The Effect of Discrete Layer Kinematics on the Global Response of Homogeneous and Composite Plates with Multiple Actuator Pairs

Abstract

For the simple case of a homogeneous, isotropic plate with a single, symmetric pair of actuators, previous work by the authors has demonstrated the importance of including discrete layer kinematics in predicting the global response of the actuated plate. The inclusion of discrete layer kinematics permits accurate modeling of the so-called local kinematic effect, whereby a portion of the total actuation is diverted to the production of localized transverse shear deformation near the edges of the actuator, thus reducing the amount of actuation energy available to produce the desired global deformation mode.

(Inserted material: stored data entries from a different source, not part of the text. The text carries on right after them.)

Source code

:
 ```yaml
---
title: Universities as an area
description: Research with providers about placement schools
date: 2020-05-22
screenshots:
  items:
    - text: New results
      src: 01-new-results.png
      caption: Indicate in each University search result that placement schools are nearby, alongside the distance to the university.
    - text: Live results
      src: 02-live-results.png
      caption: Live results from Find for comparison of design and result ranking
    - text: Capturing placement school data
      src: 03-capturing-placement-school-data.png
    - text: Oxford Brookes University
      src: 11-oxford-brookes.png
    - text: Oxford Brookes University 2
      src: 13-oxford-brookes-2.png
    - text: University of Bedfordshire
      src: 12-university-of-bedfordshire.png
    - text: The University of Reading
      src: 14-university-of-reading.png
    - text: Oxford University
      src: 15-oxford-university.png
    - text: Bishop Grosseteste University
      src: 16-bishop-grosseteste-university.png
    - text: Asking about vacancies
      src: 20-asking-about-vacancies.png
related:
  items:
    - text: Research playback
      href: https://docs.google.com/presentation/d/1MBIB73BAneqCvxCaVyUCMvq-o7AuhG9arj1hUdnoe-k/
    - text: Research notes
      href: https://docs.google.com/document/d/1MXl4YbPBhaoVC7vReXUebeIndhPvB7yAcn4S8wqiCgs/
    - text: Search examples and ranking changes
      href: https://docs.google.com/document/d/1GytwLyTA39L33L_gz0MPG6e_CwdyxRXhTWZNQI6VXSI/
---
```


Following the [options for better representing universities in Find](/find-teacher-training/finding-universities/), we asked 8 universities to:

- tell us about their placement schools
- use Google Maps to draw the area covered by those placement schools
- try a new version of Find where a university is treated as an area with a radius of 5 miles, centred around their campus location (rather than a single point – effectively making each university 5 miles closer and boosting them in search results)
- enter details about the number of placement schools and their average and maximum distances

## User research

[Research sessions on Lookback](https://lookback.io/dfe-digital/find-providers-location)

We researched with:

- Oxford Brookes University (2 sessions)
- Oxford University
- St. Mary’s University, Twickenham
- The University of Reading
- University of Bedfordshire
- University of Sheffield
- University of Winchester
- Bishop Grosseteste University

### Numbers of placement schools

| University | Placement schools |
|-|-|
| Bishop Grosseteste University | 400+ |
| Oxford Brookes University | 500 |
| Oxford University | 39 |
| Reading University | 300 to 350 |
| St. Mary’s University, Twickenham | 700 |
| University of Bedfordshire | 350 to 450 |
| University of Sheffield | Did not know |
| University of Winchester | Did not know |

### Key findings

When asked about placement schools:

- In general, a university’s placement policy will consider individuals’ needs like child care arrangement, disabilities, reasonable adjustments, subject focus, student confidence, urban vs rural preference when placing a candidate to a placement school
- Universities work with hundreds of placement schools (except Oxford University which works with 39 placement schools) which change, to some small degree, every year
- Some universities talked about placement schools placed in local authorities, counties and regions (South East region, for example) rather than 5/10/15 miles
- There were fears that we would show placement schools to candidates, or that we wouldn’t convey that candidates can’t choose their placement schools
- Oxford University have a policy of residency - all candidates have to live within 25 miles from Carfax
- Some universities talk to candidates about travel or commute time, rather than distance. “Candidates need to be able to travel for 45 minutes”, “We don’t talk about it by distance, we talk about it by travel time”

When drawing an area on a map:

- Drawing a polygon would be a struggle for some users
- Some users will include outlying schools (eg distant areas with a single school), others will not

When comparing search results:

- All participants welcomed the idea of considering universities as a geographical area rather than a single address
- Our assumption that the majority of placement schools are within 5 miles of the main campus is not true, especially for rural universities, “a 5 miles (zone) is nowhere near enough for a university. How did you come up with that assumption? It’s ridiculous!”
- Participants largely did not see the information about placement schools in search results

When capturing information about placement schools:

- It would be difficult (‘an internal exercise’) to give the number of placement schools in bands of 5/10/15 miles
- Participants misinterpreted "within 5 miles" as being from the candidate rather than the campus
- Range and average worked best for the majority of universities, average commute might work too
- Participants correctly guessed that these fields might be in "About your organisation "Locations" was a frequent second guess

The present study expands upon this previous effort, investigating the magnitude of the local kinematic effect for more complex actuated plates involving fiber-reinforced laminated composite substrates with multiple symmetric pairs of actuators. The results obtained from finite element simulations using a wide range of kinematic assumptions conclusively demonstrate that as the actuated span-to-thickness ratio decreases, the models with discrete layer kinematics predict a smaller global response than the models that use equivalent-single-layer kinematics. Thus, the local kinematic effect is observed to influence the global response of the actuated plates regardless of the material constitution of the structural substrate and regardless of the in-plane spacing between actuator pairs.